Grèce: l’île de Chios, en proie à des incendies, placée en état d’urgence

L’île grecque de Chios, dans le nord-est de la mer Égée, a été placée en état d’urgence en raison d’importants incendies qui la ravagent depuis dimanche, a annoncé lundi le ministre de la Protection civile Yiannis Kefalogiannis. “L’état d’urgence a été déclaré sur l’île afin que la municipalité puisse immédiatement procéder aux actions nécessaires”, a souligné le ministre qui s’est rendu sur cette île, la 5e plus grande de Grèce. Le porte-parole du gouvernement, Pavlos Marinakis, a appelé lundi les habitants à la “plus grande prudence”, et à suivre les instructions des autorités.Quelque 190 pompiers, 38 véhicules, 13 hélicoptères et quatre bombardiers d’eau sont actuellement déployés à Chios qui fait face à cinq départs de feux différents, selon les pompiers. Lundi “170 pompiers et 30 véhicules sont attendus” en renfort, a aussi précisé M. Kefalogiannis. Avec des vents violents d’intensité six sur l’échelle de Beaufort, “la situation est très difficile”, a estimé le maire de Chios, Yiannis Malafis, interrogé par le site d’information grec iEidiseis. “Si le vent s’arrêtait un peu, nous pourrions maîtriser cet incendie.
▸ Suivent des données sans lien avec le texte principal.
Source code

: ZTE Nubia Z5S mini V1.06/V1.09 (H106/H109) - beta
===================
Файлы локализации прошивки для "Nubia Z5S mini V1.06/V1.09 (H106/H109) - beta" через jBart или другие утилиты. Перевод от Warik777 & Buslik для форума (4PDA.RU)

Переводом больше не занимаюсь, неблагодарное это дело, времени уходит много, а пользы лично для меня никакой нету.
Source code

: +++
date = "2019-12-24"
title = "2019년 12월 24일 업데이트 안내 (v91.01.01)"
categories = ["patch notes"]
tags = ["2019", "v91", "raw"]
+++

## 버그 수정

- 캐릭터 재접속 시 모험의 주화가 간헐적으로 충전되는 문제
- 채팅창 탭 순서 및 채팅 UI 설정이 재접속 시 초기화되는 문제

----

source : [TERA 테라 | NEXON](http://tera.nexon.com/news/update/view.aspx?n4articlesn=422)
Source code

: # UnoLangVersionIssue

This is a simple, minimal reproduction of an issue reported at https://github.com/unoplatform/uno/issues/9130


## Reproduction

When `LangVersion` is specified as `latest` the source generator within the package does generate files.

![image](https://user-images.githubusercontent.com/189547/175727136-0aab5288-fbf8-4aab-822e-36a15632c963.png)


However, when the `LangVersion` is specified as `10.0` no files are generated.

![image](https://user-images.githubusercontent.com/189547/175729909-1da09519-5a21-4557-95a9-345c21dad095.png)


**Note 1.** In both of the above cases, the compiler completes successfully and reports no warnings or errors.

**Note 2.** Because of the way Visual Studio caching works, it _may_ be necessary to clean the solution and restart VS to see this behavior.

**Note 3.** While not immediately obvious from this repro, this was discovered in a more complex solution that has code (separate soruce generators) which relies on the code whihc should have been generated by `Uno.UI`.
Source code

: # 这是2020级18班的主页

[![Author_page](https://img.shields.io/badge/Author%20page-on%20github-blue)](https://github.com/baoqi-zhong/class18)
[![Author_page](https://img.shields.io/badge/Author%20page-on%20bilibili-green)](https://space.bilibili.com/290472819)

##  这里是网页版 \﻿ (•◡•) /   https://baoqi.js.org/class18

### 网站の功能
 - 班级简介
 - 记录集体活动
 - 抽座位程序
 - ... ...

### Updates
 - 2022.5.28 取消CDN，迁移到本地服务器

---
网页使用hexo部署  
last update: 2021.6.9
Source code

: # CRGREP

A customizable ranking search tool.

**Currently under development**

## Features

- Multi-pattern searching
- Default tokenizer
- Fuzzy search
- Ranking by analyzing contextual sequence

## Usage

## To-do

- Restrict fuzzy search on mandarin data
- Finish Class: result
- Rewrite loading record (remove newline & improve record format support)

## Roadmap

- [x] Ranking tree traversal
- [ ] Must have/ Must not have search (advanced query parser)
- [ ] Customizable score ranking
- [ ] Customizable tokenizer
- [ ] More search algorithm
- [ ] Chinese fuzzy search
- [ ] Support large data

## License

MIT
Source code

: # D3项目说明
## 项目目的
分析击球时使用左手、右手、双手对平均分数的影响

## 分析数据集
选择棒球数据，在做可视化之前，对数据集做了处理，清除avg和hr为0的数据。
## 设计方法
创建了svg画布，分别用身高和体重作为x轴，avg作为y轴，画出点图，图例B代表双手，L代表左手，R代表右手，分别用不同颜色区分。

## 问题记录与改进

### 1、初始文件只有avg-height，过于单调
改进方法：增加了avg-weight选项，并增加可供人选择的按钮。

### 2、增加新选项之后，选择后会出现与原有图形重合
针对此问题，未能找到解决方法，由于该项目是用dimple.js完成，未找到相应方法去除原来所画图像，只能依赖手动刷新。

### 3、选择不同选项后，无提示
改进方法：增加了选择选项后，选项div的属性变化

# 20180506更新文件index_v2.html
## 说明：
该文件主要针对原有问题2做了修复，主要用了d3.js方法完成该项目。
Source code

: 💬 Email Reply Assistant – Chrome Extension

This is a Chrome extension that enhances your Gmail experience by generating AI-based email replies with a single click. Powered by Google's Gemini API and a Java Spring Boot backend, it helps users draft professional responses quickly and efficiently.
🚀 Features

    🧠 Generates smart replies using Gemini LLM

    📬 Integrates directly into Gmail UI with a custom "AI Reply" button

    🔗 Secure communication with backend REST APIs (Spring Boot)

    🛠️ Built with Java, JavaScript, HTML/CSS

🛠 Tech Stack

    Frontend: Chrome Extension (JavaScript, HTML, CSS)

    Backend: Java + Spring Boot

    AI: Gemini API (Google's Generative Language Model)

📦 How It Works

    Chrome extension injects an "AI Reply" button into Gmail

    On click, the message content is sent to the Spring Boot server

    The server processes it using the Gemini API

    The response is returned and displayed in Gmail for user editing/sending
Mais le vent n’a absolument pas cessé” depuis dimanche, a-t-il aussi ajouté. Dimanche, une dizaine de localités et des centaines de demandeurs d’asile se trouvant dans un centre d’accueil avaient été évacués. Lundi, sept villages ont de nouveau dû être évacués.Les autorités locales craignaient lundi que le feu ne s’approche dangereusement des champs de pistachiers lentisques, des arbres dont la sève aromatique sert à produire le mastic, utilisé dans la fabrication de chewing-gums, d’alcool, de produits hygiéniques ou pharmaceutiques. Inscrite au patrimoine culturel immatériel de l’humanité, la culture du mastic fait la richesse de l’île. D’ailleurs, seul à Chios peut être observé ce phénomène où une sève avec un goût et une texture particulières s’écoule des pistachiers lentisques. La Grèce, pays méditerranéen frappé par le changement climatique, est particulièrement vulnérable aux incendies chaque été, alimentés par des vents violents, la sécheresse et de hautes températures.Le pays s’attend à une vague de chaleur importante ces prochains jours avec des températures pouvant dépasser les 40°C localement, en particulier à Athènes, selon les prévisions météorologiques.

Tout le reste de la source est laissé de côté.